Se o livro pode ser um instrumento útil para pesquisadores do movimento operário e da esquerda, nem por isso, deixa de se ressentir de alguns problemas. Um deles é a falta de uma presença mais ostensiva dos editores e, mais particularmente, de notas editoriais. Embora o livro conte com uma Apresentação, uma Introdução que fornece um panorama geral da Revolução Soviética e da própria makhnovstchina, e outro pequeno texto sublinhando os pontos-chaves da discussão – todos assinados pelo Coletivo Editorial Luta Libertária –, talvez fosse importante acrescentar notas editoriais em vários momentos do texto. Alguns problemas resultantes da falta dessas notas editoriais são parcialmente sanados na Introdução, inclusive com informações biográficas sobre Makhno. Contudo, nada disso existe, por exemplo, ao apresentar o texto de Malatesta. Os não-especialistas talvez não tenham clareza de quem foi e que posições defendeu, inclusive para avaliar o lugar de onde provém as críticas à “Plataforma”; e tampouco o que era a Itália em 1927, onde então vivia. Também não são mencionadas eventuais interfaces entre a disciplina organizativa proposta e a Federação Anarquista Ibérica, criada no mesmo ano dessas discussões. Uma pequena cronologia que fosse, que incorporasse a discussão trazida às demais discussões do movimento anarquista nos anos 20, inclusive a reorganização da AIT, permitiria sublinhar aquilo que os próprios editores tinham como objetivo, isto é, transcender a origem ucraniana da experiência debatida e de seus debatedores, como é claro no próprio título escolhido para o livro. Talvez isso se explique pelo caráter da coletânea, mais dirigida a militantes políticos do que a pesquisadores, como se àqueles não fosse necessário falar sobre Malatesta. Não obstante, isso é contraditório com o cuidado da edição ao trazer uma última página com pequena bibliografia para os interessados. Mais uma vez, contudo, esse mesmo cuidado não se repetiu ao não informar a origem dos textos ou de suas traduções. A data e a fonte do texto original são trazidas, mas fica a dúvida se a tradução foi feita pelos editores. E foi feita desde o francês? Ou o inglês, espanhol, etc.?

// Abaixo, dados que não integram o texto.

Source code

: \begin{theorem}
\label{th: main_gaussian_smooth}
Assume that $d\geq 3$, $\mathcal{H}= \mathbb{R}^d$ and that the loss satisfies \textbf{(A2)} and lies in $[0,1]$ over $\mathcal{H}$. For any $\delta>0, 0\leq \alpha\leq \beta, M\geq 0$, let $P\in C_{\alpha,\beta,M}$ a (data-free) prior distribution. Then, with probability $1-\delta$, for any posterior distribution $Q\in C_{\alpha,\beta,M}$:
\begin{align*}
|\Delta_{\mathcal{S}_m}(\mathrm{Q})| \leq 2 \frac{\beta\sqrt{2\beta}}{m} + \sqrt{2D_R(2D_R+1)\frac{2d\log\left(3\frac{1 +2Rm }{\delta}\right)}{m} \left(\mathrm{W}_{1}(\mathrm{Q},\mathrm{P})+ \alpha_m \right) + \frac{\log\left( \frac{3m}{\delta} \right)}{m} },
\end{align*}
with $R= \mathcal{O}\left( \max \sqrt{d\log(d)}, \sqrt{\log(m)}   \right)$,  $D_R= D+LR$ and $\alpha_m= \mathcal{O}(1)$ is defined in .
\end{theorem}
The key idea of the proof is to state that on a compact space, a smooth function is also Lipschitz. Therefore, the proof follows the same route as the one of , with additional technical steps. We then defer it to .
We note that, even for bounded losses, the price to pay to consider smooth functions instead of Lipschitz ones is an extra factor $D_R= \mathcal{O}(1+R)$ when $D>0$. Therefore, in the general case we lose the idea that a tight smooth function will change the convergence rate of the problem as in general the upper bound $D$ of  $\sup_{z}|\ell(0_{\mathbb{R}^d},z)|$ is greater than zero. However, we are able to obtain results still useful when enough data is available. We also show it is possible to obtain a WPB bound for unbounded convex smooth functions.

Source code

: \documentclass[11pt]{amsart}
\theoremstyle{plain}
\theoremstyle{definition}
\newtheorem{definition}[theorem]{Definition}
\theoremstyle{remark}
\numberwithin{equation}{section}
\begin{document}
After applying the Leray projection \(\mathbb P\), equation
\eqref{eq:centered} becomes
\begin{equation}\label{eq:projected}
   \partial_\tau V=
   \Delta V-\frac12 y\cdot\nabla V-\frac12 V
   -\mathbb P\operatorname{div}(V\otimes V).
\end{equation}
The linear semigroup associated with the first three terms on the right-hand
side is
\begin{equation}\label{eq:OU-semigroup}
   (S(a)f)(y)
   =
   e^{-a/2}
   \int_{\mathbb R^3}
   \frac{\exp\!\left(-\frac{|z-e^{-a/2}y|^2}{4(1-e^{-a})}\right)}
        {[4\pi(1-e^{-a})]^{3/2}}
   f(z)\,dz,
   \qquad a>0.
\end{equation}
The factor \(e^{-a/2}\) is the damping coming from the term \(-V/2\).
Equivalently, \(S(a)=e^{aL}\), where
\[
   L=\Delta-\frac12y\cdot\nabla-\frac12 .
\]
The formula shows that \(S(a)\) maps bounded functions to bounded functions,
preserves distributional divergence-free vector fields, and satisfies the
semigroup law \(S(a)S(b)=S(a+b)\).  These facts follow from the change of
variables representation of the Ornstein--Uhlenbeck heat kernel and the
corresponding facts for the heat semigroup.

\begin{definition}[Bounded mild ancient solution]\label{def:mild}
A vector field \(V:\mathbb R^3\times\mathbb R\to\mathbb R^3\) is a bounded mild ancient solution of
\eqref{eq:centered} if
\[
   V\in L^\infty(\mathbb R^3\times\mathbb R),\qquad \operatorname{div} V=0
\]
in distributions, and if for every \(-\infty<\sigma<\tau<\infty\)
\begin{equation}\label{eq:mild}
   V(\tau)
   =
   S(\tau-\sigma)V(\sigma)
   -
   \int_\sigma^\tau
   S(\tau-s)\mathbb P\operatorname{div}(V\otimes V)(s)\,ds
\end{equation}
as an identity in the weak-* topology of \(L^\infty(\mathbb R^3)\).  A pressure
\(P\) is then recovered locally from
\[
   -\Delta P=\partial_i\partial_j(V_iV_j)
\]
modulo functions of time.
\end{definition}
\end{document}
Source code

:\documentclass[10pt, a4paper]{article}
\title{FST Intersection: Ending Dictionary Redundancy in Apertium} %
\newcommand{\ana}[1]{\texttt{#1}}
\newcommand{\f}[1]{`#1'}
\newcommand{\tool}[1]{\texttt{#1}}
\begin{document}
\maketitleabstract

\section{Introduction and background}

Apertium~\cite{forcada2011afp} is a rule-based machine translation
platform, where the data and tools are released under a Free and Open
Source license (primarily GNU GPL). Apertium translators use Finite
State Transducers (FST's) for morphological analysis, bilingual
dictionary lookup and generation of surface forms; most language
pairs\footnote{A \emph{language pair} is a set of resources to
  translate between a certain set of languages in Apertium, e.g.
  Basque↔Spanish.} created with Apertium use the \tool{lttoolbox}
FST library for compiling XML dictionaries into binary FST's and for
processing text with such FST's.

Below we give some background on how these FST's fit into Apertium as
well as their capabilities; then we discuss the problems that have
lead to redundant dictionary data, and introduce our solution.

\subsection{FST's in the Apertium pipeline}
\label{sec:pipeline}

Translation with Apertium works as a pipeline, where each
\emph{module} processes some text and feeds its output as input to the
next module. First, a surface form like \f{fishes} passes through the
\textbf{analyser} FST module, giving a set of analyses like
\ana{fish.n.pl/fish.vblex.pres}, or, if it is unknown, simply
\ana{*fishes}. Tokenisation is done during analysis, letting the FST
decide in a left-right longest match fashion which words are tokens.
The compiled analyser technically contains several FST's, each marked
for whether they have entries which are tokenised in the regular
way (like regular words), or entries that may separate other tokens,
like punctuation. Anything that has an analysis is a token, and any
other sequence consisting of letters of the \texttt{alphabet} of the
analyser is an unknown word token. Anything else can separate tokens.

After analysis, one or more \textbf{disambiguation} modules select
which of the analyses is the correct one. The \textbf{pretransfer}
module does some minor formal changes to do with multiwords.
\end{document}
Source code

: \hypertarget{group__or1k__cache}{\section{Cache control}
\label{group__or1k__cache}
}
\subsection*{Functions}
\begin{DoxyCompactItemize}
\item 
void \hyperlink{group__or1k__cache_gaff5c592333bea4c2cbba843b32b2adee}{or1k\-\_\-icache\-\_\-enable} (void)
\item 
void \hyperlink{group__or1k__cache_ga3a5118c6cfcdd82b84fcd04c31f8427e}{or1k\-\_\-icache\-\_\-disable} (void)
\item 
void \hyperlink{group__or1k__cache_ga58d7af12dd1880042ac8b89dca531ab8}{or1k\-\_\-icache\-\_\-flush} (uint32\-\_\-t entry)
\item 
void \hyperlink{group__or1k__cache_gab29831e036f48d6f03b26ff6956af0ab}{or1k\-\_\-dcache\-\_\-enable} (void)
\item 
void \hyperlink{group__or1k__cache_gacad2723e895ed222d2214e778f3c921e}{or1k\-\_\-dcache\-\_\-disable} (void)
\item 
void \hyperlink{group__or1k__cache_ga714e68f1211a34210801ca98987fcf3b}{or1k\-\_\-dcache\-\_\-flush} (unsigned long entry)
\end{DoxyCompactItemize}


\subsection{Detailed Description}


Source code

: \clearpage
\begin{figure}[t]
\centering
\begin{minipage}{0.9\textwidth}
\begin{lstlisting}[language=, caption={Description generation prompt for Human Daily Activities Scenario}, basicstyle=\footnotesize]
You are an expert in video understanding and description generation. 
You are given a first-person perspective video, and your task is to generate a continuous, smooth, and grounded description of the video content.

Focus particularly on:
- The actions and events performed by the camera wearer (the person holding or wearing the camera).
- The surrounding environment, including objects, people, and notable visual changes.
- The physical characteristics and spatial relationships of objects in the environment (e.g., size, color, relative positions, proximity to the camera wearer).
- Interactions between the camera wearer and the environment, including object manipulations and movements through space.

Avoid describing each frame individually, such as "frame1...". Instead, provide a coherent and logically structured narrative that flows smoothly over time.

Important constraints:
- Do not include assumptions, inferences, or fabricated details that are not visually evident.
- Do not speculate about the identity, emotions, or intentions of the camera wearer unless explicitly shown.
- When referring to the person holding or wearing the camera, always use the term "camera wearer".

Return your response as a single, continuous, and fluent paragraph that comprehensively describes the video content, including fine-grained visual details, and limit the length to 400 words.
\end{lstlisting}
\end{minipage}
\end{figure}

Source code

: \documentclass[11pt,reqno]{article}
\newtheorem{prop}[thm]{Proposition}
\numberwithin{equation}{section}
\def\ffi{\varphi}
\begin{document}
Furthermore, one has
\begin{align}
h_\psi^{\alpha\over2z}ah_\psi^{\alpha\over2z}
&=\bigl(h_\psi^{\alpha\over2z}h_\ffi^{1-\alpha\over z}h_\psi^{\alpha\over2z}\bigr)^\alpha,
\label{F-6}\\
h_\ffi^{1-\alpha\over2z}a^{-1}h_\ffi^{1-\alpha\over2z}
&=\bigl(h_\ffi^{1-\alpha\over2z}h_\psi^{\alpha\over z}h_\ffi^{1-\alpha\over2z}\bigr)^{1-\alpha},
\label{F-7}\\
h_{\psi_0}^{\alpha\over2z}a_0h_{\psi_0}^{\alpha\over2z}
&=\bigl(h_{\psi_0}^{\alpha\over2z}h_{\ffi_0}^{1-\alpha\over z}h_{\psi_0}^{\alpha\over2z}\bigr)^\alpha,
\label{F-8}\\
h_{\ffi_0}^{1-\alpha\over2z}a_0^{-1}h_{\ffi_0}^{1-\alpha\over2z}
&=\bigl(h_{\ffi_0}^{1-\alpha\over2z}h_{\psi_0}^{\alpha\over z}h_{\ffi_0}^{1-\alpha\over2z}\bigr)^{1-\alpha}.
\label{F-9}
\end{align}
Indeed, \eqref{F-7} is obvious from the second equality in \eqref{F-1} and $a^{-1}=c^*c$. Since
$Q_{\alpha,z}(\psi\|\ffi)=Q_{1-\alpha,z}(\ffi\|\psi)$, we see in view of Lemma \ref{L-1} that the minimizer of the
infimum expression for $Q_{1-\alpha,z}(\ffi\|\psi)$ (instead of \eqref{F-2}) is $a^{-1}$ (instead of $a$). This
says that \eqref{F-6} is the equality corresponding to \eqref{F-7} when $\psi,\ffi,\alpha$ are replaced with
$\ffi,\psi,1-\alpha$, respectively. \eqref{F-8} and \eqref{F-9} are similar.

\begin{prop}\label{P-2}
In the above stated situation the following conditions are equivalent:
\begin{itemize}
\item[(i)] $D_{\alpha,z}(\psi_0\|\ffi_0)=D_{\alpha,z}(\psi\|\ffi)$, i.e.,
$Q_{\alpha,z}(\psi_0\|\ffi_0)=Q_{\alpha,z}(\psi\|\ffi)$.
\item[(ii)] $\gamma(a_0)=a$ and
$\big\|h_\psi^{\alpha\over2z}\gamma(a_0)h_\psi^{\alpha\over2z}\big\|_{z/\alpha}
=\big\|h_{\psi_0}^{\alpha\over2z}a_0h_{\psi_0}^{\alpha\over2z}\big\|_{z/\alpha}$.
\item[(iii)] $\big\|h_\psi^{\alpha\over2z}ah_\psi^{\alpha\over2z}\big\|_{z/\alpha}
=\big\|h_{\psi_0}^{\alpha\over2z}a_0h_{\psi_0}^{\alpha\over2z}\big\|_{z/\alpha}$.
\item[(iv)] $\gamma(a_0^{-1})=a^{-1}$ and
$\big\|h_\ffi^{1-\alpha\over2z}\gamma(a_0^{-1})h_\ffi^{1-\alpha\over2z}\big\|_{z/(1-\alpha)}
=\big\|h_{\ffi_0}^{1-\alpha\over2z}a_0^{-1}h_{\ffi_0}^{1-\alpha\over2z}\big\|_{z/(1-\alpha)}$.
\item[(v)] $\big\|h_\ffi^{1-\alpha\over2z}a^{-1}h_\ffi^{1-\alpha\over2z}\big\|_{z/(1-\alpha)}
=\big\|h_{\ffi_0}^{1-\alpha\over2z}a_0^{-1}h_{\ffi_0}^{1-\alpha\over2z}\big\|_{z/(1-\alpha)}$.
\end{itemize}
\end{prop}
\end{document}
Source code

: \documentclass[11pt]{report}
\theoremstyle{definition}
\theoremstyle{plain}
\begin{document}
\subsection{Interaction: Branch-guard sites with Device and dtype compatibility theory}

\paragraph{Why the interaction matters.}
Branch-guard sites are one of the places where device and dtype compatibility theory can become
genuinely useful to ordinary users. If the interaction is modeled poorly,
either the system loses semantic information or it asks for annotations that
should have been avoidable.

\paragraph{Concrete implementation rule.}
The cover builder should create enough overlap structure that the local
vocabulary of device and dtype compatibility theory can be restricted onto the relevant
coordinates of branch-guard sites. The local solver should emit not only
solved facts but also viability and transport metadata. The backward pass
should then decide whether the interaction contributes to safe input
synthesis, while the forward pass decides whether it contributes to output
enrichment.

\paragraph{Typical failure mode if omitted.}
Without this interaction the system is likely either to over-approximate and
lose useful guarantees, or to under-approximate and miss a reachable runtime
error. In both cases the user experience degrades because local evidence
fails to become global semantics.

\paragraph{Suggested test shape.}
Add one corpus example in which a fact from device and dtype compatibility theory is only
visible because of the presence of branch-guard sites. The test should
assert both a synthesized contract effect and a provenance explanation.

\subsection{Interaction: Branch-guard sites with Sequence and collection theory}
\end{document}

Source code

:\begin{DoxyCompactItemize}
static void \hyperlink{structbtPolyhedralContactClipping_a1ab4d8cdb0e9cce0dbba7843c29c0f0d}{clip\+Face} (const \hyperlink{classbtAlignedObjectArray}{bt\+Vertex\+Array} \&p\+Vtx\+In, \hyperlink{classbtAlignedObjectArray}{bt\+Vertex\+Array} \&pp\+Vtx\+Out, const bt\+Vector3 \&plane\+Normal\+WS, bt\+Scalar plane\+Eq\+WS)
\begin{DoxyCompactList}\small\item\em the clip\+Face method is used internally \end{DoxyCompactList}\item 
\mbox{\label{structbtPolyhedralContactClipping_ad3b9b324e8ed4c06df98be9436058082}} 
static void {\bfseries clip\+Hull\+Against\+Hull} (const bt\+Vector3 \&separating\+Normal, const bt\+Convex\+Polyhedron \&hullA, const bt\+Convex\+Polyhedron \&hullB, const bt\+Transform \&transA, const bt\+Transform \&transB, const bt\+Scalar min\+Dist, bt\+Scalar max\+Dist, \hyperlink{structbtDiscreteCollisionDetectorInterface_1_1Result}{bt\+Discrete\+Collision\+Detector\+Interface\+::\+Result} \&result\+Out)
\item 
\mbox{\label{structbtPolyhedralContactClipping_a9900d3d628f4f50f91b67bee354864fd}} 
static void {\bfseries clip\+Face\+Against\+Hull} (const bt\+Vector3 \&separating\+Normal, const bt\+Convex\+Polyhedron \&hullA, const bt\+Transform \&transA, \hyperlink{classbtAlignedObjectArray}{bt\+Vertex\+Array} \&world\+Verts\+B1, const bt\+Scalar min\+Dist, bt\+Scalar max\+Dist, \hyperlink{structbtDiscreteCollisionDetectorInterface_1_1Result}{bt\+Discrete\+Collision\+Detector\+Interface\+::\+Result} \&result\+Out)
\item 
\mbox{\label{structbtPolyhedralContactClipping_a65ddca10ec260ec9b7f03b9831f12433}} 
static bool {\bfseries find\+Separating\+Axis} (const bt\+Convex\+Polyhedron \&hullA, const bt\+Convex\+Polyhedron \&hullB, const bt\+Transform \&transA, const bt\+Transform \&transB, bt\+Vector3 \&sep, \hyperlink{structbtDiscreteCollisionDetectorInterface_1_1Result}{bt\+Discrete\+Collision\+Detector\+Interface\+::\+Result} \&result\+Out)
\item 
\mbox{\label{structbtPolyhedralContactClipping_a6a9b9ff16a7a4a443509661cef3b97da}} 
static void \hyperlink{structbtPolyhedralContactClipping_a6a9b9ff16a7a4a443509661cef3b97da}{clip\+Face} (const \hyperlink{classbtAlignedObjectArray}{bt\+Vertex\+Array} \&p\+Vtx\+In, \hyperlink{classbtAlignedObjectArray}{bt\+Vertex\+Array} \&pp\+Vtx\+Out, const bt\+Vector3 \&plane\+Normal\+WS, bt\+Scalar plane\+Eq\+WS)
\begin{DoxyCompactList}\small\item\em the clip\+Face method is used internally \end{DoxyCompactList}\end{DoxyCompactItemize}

São essas características que permitem supor uma certa oscilação nas pretensões do livro. Ele é certamente muito mais e melhor que um folheto de propaganda política – embora cumpra também de forma clara essa função. Mas foi exatamente um folheto de propaganda que forneceu melhores pistas para que se possa inferir que a tradução – pelo menos da “Plataforma Organizacional” – foi feita a partir de texto em inglês de 1984 editado por um grupo irlandês. 7 Claro que é demasiado esperar que objetos de estudo produzam com perfeição as fontes que satisfazem ao interesse dos pesquisadores, mas a edição desses textos e sua colocação no mercado permitem supor que o público interessado possa exceder os que exclusivamente se orientem pela ação política.

É um pouco por isso que o livro merece uma resenha, exatamente porque, independente de seus objetivos de se constituir como documento político contemporâneo, demarcando tradições no ideário anarquista, verticaliza a seleção dos textos de modo que permite retomar com mais acuidade o efeito da Revolução Soviética entre os libertários. Com isso, se esfumam distinções maniqueístas entre anarquistas e bolchevistas que atribuem a uns ou outros – dependendo da preferência do leitor – a correção ou o equívoco (se não as “traições”). Depois do fim da União Soviética, ficou mais difícil afirmar com segurança que a história deu razão a uns e não a outros. Os textos da coletânea, contudo, nos levam a, senão reavaliar, relativizar as derrotas anarquistas como efeito de sua ingenuidade política.

Notas

1 WOODCOCK, George. Anarquismo uma história das idéias e movimentos libertários. Porto Alegre: L&PM, 1983. (v. 1: A idéia).; Idem. Anarquismo uma história das idéias e movimentos libertários. Porto Alegre: L&PM, 1984. (v. 2: O movimento). Sobre problemas na tradução, v. SILVA JUNIOR, Adhemar Lourenço da. Anarquismo e movimentos sociais: uma tipologia de suas relações. Cadernos do CPG História UFRGS, Porto Alegre, v.8, p.3-23, 1993.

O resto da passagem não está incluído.